# To do:
Lines from the one containing "Initialization of CFSimpleHTTPServer object." to the end of the entries below must be reproduced exactly, with both end lines kept and no other line added.

Source texts of formatted documents:
--- --- ---
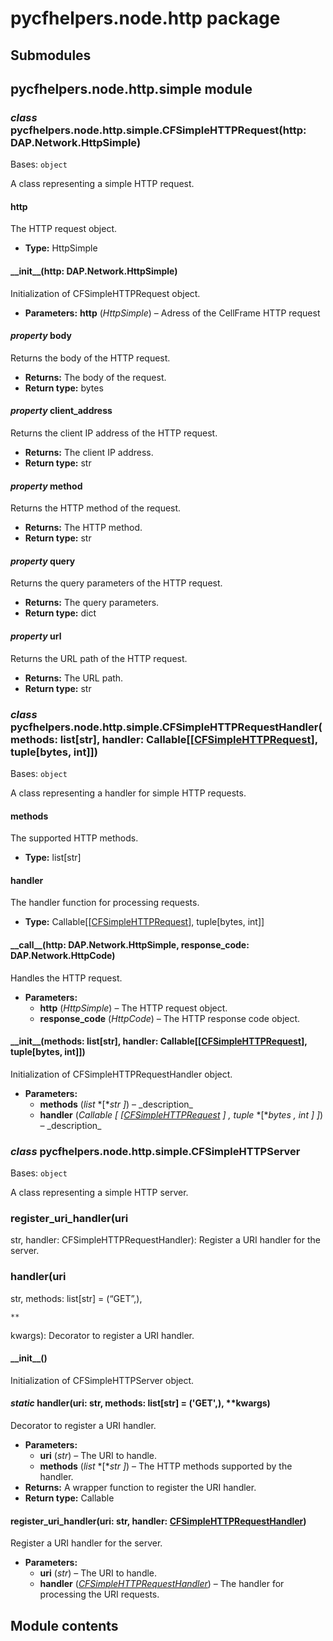 # pycfhelpers.node.http package

## Submodules

## pycfhelpers.node.http.simple module

### *class* pycfhelpers.node.http.simple.CFSimpleHTTPRequest(http: DAP.Network.HttpSimple)

Bases: `object`

A class representing a simple HTTP request.

#### http

The HTTP request object.

* **Type:**
  HttpSimple

#### \_\_init_\_(http: DAP.Network.HttpSimple)

Initialization of CFSimpleHTTPRequest object.

* **Parameters:**
  **http** (*HttpSimple*) – Adress of the CellFrame HTTP request

#### *property* body

Returns the body of the HTTP request.

* **Returns:**
  The body of the request.
* **Return type:**
  bytes

#### *property* client_address

Returns the client IP address of the HTTP request.

* **Returns:**
  The client IP address.
* **Return type:**
  str

#### *property* method

Returns the HTTP method of the request.

* **Returns:**
  The HTTP method.
* **Return type:**
  str

#### *property* query

Returns the query parameters of the HTTP request.

* **Returns:**
  The query parameters.
* **Return type:**
  dict

#### *property* url

Returns the URL path of the HTTP request.

* **Returns:**
  The URL path.
* **Return type:**
  str

### *class* pycfhelpers.node.http.simple.CFSimpleHTTPRequestHandler(methods: list[str], handler: Callable[[[CFSimpleHTTPRequest](#pycfhelpers.node.http.simple.CFSimpleHTTPRequest)], tuple[bytes, int]])

Bases: `object`

A class representing a handler for simple HTTP requests.

#### methods

The supported HTTP methods.

* **Type:**
  list[str]

#### handler

The handler function for processing requests.

* **Type:**
  Callable[[[CFSimpleHTTPRequest](#pycfhelpers.node.http.simple.CFSimpleHTTPRequest)], tuple[bytes, int]]

#### \_\_call_\_(http: DAP.Network.HttpSimple, response_code: DAP.Network.HttpCode)

Handles the HTTP request.

* **Parameters:**
  * **http** (*HttpSimple*) – The HTTP request object.
  * **response_code** (*HttpCode*) – The HTTP response code object.

#### \_\_init_\_(methods: list[str], handler: Callable[[[CFSimpleHTTPRequest](#pycfhelpers.node.http.simple.CFSimpleHTTPRequest)], tuple[bytes, int]])

Initialization of CFSimpleHTTPRequestHandler object.

* **Parameters:**
  * **methods** (*list* *[**str* *]*) – \_description_
  * **handler** (*Callable* *[* *[*[*CFSimpleHTTPRequest*](#pycfhelpers.node.http.simple.CFSimpleHTTPRequest) *]* *,* *tuple* *[**bytes* *,* *int* *]* *]*) – \_description_

### *class* pycfhelpers.node.http.simple.CFSimpleHTTPServer

Bases: `object`

A class representing a simple HTTP server.

### register_uri_handler(uri

str, handler: CFSimpleHTTPRequestHandler): Register a URI handler for the server.

### handler(uri

str, methods: list[str] = (“GET”,), 

```
**
```

kwargs): Decorator to register a URI handler.

#### \_\_init_\_()

Initialization of CFSimpleHTTPServer object.

#### *static* handler(uri: str, methods: list[str] = ('GET',), \*\*kwargs)

Decorator to register a URI handler.

* **Parameters:**
  * **uri** (*str*) – The URI to handle.
  * **methods** (*list* *[**str* *]*) – The HTTP methods supported by the handler.
* **Returns:**
  A wrapper function to register the URI handler.
* **Return type:**
  Callable

#### register_uri_handler(uri: str, handler: [CFSimpleHTTPRequestHandler](#pycfhelpers.node.http.simple.CFSimpleHTTPRequestHandler))

Register a URI handler for the server.

* **Parameters:**
  * **uri** (*str*) – The URI to handle.
  * **handler** ([*CFSimpleHTTPRequestHandler*](#pycfhelpers.node.http.simple.CFSimpleHTTPRequestHandler)) – The handler for processing the URI requests.

## Module contents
--- --- ---
# Output for this task:
Initialization of CFSimpleHTTPServer object.

#### *static* handler(uri: str, methods: list[str] = ('GET',), \*\*kwargs)

Decorator to register a URI handler.

* **Parameters:**
  * **uri** (*str*) – The URI to handle.
  * **methods** (*list* *[**str* *]*) – The HTTP methods supported by the handler.
* **Returns:**
  A wrapper function to register the URI handler.
* **Return type:**
  Callable

#### register_uri_handler(uri: str, handler: [CFSimpleHTTPRequestHandler](#pycfhelpers.node.http.simple.CFSimpleHTTPRequestHandler))

Register a URI handler for the server.

* **Parameters:**
  * **uri** (*str*) – The URI to handle.
  * **handler** ([*CFSimpleHTTPRequestHandler*](#pycfhelpers.node.http.simple.CFSimpleHTTPRequestHandler)) – The handler for processing the URI requests.

## Module contents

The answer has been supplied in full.